WHAT TO DO:
When a line of the entries contains "Feature", please list that line.

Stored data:
○ ○ ○ ○

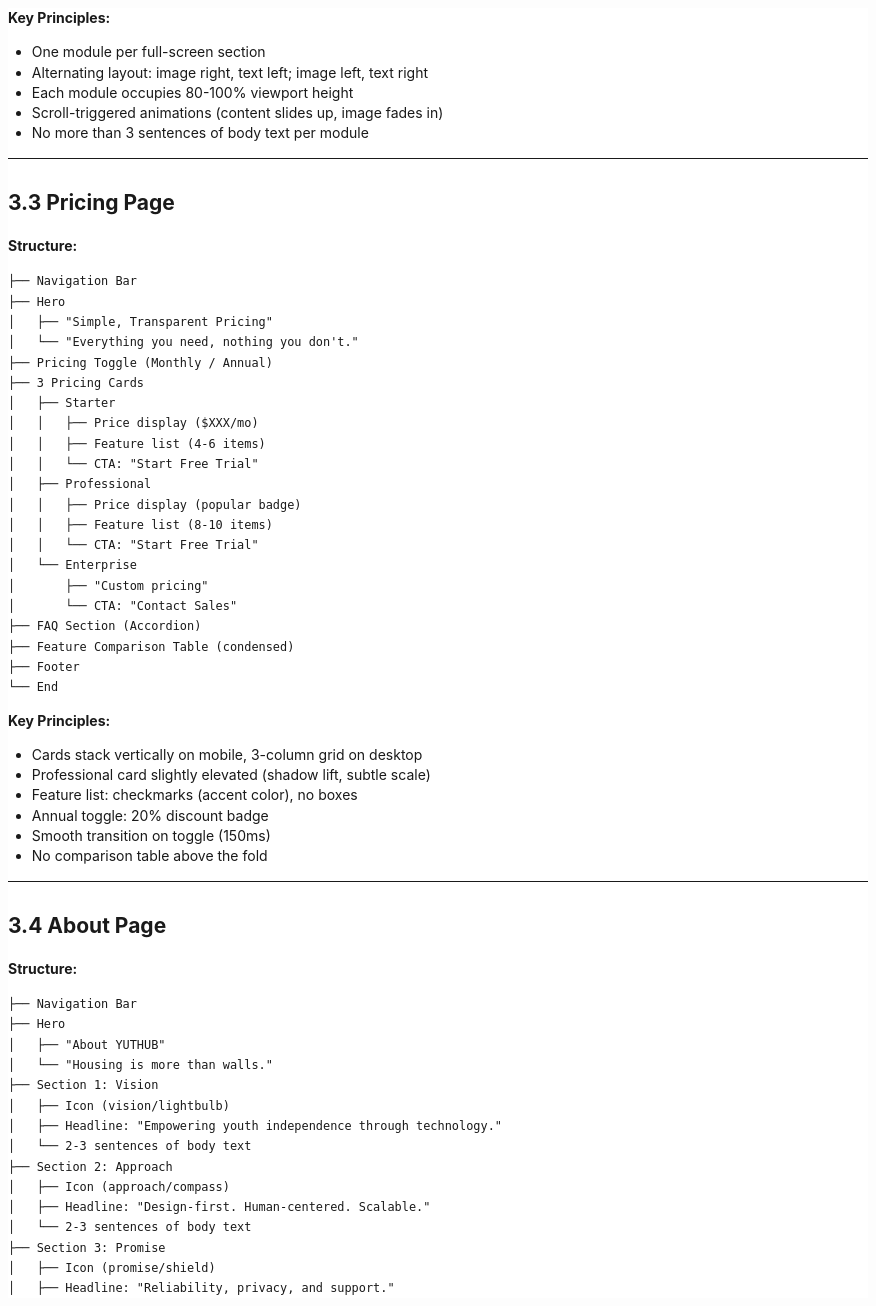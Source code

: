 **Key Principles:**
- One module per full-screen section
- Alternating layout: image right, text left; image left, text right
- Each module occupies 80-100% viewport height
- Scroll-triggered animations (content slides up, image fades in)
- No more than 3 sentences of body text per module

---

## 3.3 Pricing Page

**Structure:**
```
├── Navigation Bar
├── Hero
│   ├── "Simple, Transparent Pricing"
│   └── "Everything you need, nothing you don't."
├── Pricing Toggle (Monthly / Annual)
├── 3 Pricing Cards
│   ├── Starter
│   │   ├── Price display ($XXX/mo)
│   │   ├── Feature list (4-6 items)
│   │   └── CTA: "Start Free Trial"
│   ├── Professional
│   │   ├── Price display (popular badge)
│   │   ├── Feature list (8-10 items)
│   │   └── CTA: "Start Free Trial"
│   └── Enterprise
│       ├── "Custom pricing"
│       └── CTA: "Contact Sales"
├── FAQ Section (Accordion)
├── Feature Comparison Table (condensed)
├── Footer
└── End
```

**Key Principles:**
- Cards stack vertically on mobile, 3-column grid on desktop
- Professional card slightly elevated (shadow lift, subtle scale)
- Feature list: checkmarks (accent color), no boxes
- Annual toggle: 20% discount badge
- Smooth transition on toggle (150ms)
- No comparison table above the fold

---

## 3.4 About Page

**Structure:**
```
├── Navigation Bar
├── Hero
│   ├── "About YUTHUB"
│   └── "Housing is more than walls."
├── Section 1: Vision
│   ├── Icon (vision/lightbulb)
│   ├── Headline: "Empowering youth independence through technology."
│   └── 2-3 sentences of body text
├── Section 2: Approach
│   ├── Icon (approach/compass)
│   ├── Headline: "Design-first. Human-centered. Scalable."
│   └── 2-3 sentences of body text
├── Section 3: Promise
│   ├── Icon (promise/shield)
│   ├── Headline: "Reliability, privacy, and support."
```
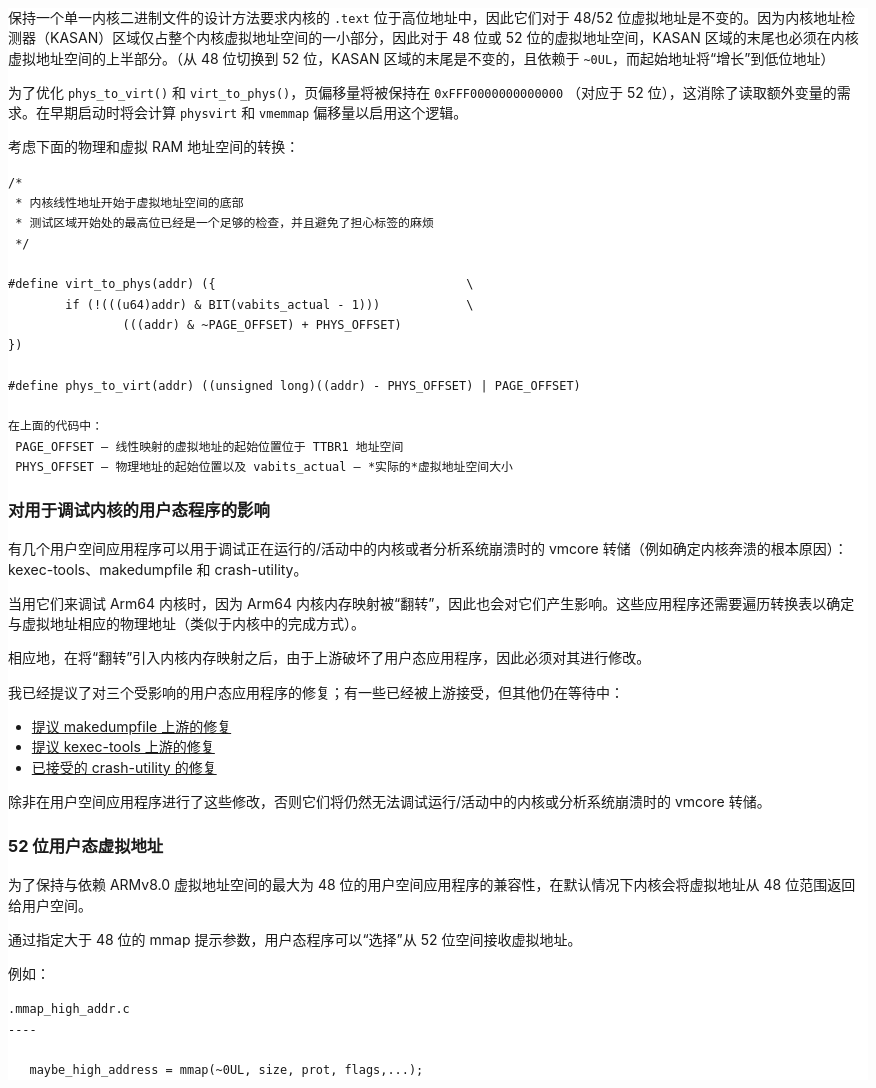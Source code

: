 保持一个单一内核二进制文件的设计方法要求内核的 `.text` 位于高位地址中，因此它们对于 48/52 位虚拟地址是不变的。因为内核地址检测器（KASAN）区域仅占整个内核虚拟地址空间的一小部分，因此对于 48 位或 52 位的虚拟地址空间，KASAN 区域的末尾也必须在内核虚拟地址空间的上半部分。（从 48 位切换到 52 位，KASAN 区域的末尾是不变的，且依赖于 `~0UL`，而起始地址将“增长”到低位地址）

为了优化 `phys_to_virt()` 和 `virt_to_phys()`，页偏移量将被保持在 `0xFFF0000000000000` （对应于 52 位），这消除了读取额外变量的需求。在早期启动时将会计算 `physvirt` 和 `vmemmap` 偏移量以启用这个逻辑。

考虑下面的物理和虚拟 RAM 地址空间的转换：

```
/*
 * 内核线性地址开始于虚拟地址空间的底部
 * 测试区域开始处的最高位已经是一个足够的检查，并且避免了担心标签的麻烦
 */

#define virt_to_phys(addr) ({                                   \
        if (!(((u64)addr) & BIT(vabits_actual - 1)))            \
                (((addr) & ~PAGE_OFFSET) + PHYS_OFFSET)
})

#define phys_to_virt(addr) ((unsigned long)((addr) - PHYS_OFFSET) | PAGE_OFFSET)

在上面的代码中：
 PAGE_OFFSET — 线性映射的虚拟地址的起始位置位于 TTBR1 地址空间
 PHYS_OFFSET — 物理地址的起始位置以及 vabits_actual — *实际的*虚拟地址空间大小
```

### 对用于调试内核的用户态程序的影响

有几个用户空间应用程序可以用于调试正在运行的/活动中的内核或者分析系统崩溃时的 vmcore 转储（例如确定内核奔溃的根本原因）：kexec-tools、makedumpfile 和 crash-utility。

当用它们来调试 Arm64 内核时，因为 Arm64 内核内存映射被“翻转”，因此也会对它们产生影响。这些应用程序还需要遍历转换表以确定与虚拟地址相应的物理地址（类似于内核中的完成方式）。

相应地，在将“翻转”引入内核内存映射之后，由于上游破坏了用户态应用程序，因此必须对其进行修改。

我已经提议了对三个受影响的用户态应用程序的修复；有一些已经被上游接受，但其他仍在等待中：

  * [提议 makedumpfile 上游的修复][6]
  * [提议 kexec-tools 上游的修复][7]
  * [已接受的 crash-utility 的修复][8]

除非在用户空间应用程序进行了这些修改，否则它们将仍然无法调试运行/活动中的内核或分析系统崩溃时的 vmcore 转储。

### 52 位用户态虚拟地址

为了保持与依赖 ARMv8.0 虚拟地址空间的最大为 48 位的用户空间应用程序的兼容性，在默认情况下内核会将虚拟地址从 48 位范围返回给用户空间。

通过指定大于 48 位的 mmap 提示参数，用户态程序可以“选择”从 52 位空间接收虚拟地址。

例如：

```
.mmap_high_addr.c
----

   maybe_high_address = mmap(~0UL, size, prot, flags,...);
```


[#]: collector: (lujun9972)
[#]: translator: (mengxinayan)
[#]: reviewer: (wxy)
[#]: publisher: ( )
[#]: url: ( )
[#]: subject: (Understanding 52-bit virtual address support in the Arm64 kernel)
[#]: via: (https://opensource.com/article/20/12/52-bit-arm64-kernel)
[#]: author: (Bhupesh Sharma https://opensource.com/users/bhsharma)
[a]: https://opensource.com/users/bhsharma
[b]: https://github.com/lujun9972
[1]: https://opensource.com/sites/default/files/styles/image-full-size/public/lead-images/puzzle_computer_solve_fix_tool.png?itok=U0pH1uwj (Puzzle pieces coming together to form a computer screen)
[2]: https://lwn.net/Articles/716916/
[3]: https://git.kernel.org/pub/scm/linux/kernel/git/torvalds/linux.git/tree/Documentation/arm64/memory.rst
[4]: https://developer.arm.com/documentation/ddi0487/latest/
[5]: https://opensource.com/sites/default/files/arm64-multi-level-translation_0.png (arm64 Multi-level Translation)
[6]: http://lists.infradead.org/pipermail/kexec/2020-September/021372.html
[7]: http://lists.infradead.org/pipermail/kexec/2020-September/021333.html
[8]: https://github.com/crash-utility/crash/commit/1c45cea02df7f947b4296c1dcaefa1024235ef10
[9]: https://www.kernel.org/doc/html/latest/arm64/memory.html
[10]: https://elixir.bootlin.com/linux/latest/source/arch/arm64/include/asm/memory.h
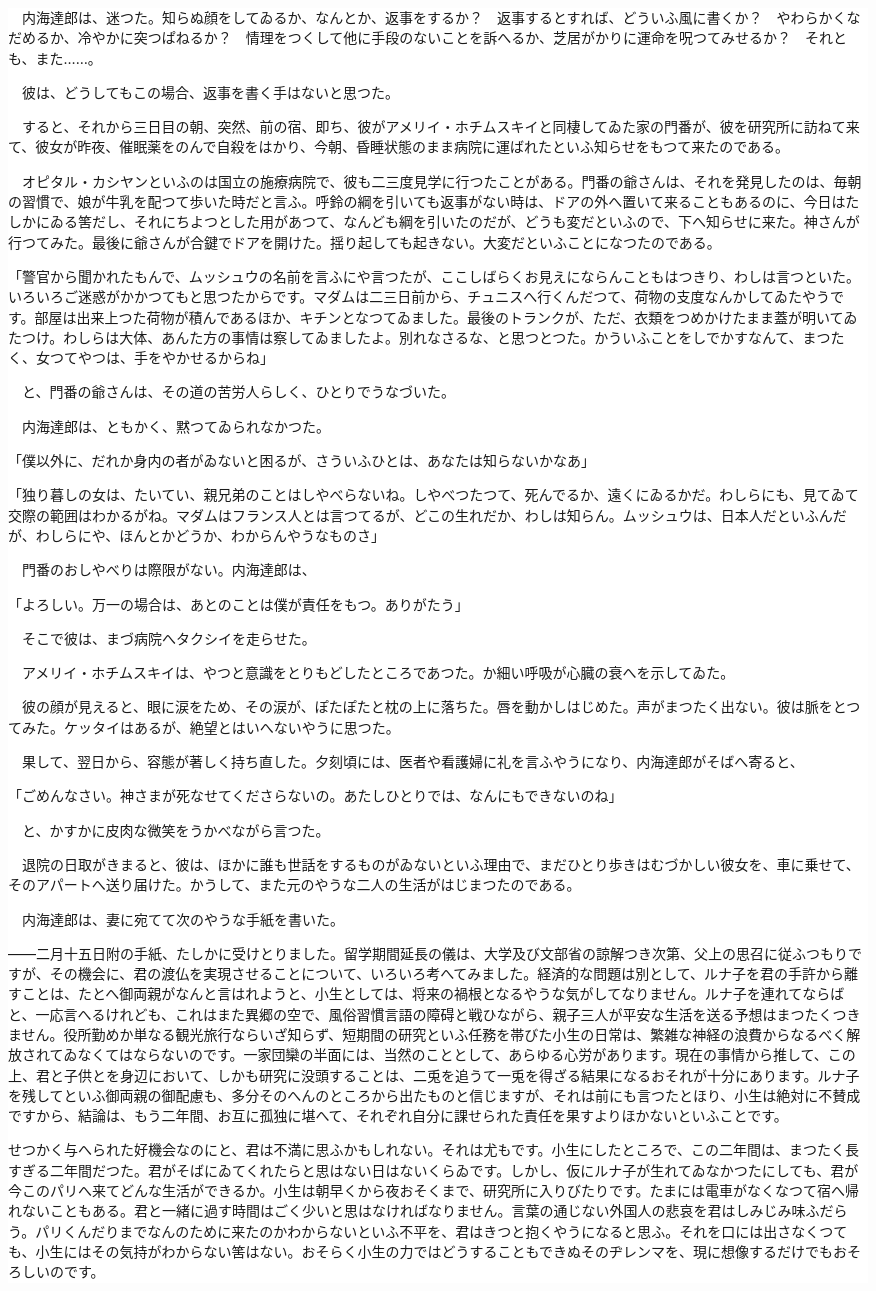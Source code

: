 


　内海達郎は、迷つた。知らぬ顔をしてゐるか、なんとか、返事をするか？　返事するとすれば、どういふ風に書くか？　やわらかくなだめるか、冷やかに突つぱねるか？　情理をつくして他に手段のないことを訴へるか、芝居がかりに運命を呪つてみせるか？　それとも、また……。

　彼は、どうしてもこの場合、返事を書く手はないと思つた。

　すると、それから三日目の朝、突然、前の宿、即ち、彼がアメリイ・ホチムスキイと同棲してゐた家の門番が、彼を研究所に訪ねて来て、彼女が昨夜、催眠薬をのんで自殺をはかり、今朝、昏睡状態のまま病院に運ばれたといふ知らせをもつて来たのである。

　オピタル・カシヤンといふのは国立の施療病院で、彼も二三度見学に行つたことがある。門番の爺さんは、それを発見したのは、毎朝の習慣で、娘が牛乳を配つて歩いた時だと言ふ。呼鈴の綱を引いても返事がない時は、ドアの外へ置いて来ることもあるのに、今日はたしかにゐる筈だし、それにちよつとした用があつて、なんども綱を引いたのだが、どうも変だといふので、下へ知らせに来た。神さんが行つてみた。最後に爺さんが合鍵でドアを開けた。揺り起しても起きない。大変だといふことになつたのである。

「警官から聞かれたもんで、ムッシュウの名前を言ふにや言つたが、ここしばらくお見えにならんこともはつきり、わしは言つといた。いろいろご迷惑がかかつてもと思つたからです。マダムは二三日前から、チュニスへ行くんだつて、荷物の支度なんかしてゐたやうです。部屋は出来上つた荷物が積んであるほか、キチンとなつてゐました。最後のトランクが、ただ、衣類をつめかけたまま蓋が明いてゐたつけ。わしらは大体、あんた方の事情は察してゐましたよ。別れなさるな、と思つとつた。かういふことをしでかすなんて、まつたく、女つてやつは、手をやかせるからね」

　と、門番の爺さんは、その道の苦労人らしく、ひとりでうなづいた。

　内海達郎は、ともかく、黙つてゐられなかつた。

「僕以外に、だれか身内の者がゐないと困るが、さういふひとは、あなたは知らないかなあ」

「独り暮しの女は、たいてい、親兄弟のことはしやべらないね。しやべつたつて、死んでるか、遠くにゐるかだ。わしらにも、見てゐて交際の範囲はわかるがね。マダムはフランス人とは言つてるが、どこの生れだか、わしは知らん。ムッシュウは、日本人だといふんだが、わしらにや、ほんとかどうか、わからんやうなものさ」

　門番のおしやべりは際限がない。内海達郎は、

「よろしい。万一の場合は、あとのことは僕が責任をもつ。ありがたう」

　そこで彼は、まづ病院へタクシイを走らせた。

　アメリイ・ホチムスキイは、やつと意識をとりもどしたところであつた。か細い呼吸が心臓の衰へを示してゐた。

　彼の顔が見えると、眼に涙をため、その涙が、ぽたぽたと枕の上に落ちた。唇を動かしはじめた。声がまつたく出ない。彼は脈をとつてみた。ケッタイはあるが、絶望とはいへないやうに思つた。

　果して、翌日から、容態が著しく持ち直した。夕刻頃には、医者や看護婦に礼を言ふやうになり、内海達郎がそばへ寄ると、

「ごめんなさい。神さまが死なせてくださらないの。あたしひとりでは、なんにもできないのね」

　と、かすかに皮肉な微笑をうかべながら言つた。

　退院の日取がきまると、彼は、ほかに誰も世話をするものがゐないといふ理由で、まだひとり歩きはむづかしい彼女を、車に乗せて、そのアパートへ送り届けた。かうして、また元のやうな二人の生活がはじまつたのである。

　内海達郎は、妻に宛てて次のやうな手紙を書いた。


――二月十五日附の手紙、たしかに受けとりました。留学期間延長の儀は、大学及び文部省の諒解つき次第、父上の思召に従ふつもりですが、その機会に、君の渡仏を実現させることについて、いろいろ考へてみました。経済的な問題は別として、ルナ子を君の手許から離すことは、たとへ御両親がなんと言はれようと、小生としては、将来の禍根となるやうな気がしてなりません。ルナ子を連れてならばと、一応言へるけれども、これはまた異郷の空で、風俗習慣言語の障碍と戦ひながら、親子三人が平安な生活を送る予想はまつたくつきません。役所勤めか単なる観光旅行ならいざ知らず、短期間の研究といふ任務を帯びた小生の日常は、繁雑な神経の浪費からなるべく解放されてゐなくてはならないのです。一家団欒の半面には、当然のこととして、あらゆる心労があります。現在の事情から推して、この上、君と子供とを身辺において、しかも研究に没頭することは、二兎を追うて一兎を得ざる結果になるおそれが十分にあります。ルナ子を残してといふ御両親の御配慮も、多分そのへんのところから出たものと信じますが、それは前にも言つたとほり、小生は絶対に不賛成ですから、結論は、もう二年間、お互に孤独に堪へて、それぞれ自分に課せられた責任を果すよりほかないといふことです。

せつかく与へられた好機会なのにと、君は不満に思ふかもしれない。それは尤もです。小生にしたところで、この二年間は、まつたく長すぎる二年間だつた。君がそばにゐてくれたらと思はない日はないくらゐです。しかし、仮にルナ子が生れてゐなかつたにしても、君が今このパリへ来てどんな生活ができるか。小生は朝早くから夜おそくまで、研究所に入りびたりです。たまには電車がなくなつて宿へ帰れないこともある。君と一緒に過す時間はごく少いと思はなければなりません。言葉の通じない外国人の悲哀を君はしみじみ味ふだらう。パリくんだりまでなんのために来たのかわからないといふ不平を、君はきつと抱くやうになると思ふ。それを口には出さなくつても、小生にはその気持がわからない筈はない。おそらく小生の力ではどうすることもできぬそのヂレンマを、現に想像するだけでもおそろしいのです。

○ ○ ○ ○

OUTPUT FOR THIS EXERCISE:
│   │   ├── Feature list (4-6 items)
│   │   ├── Feature list (8-10 items)
├── Feature Comparison Table (condensed)
- Feature list: checkmarks (accent color), no boxes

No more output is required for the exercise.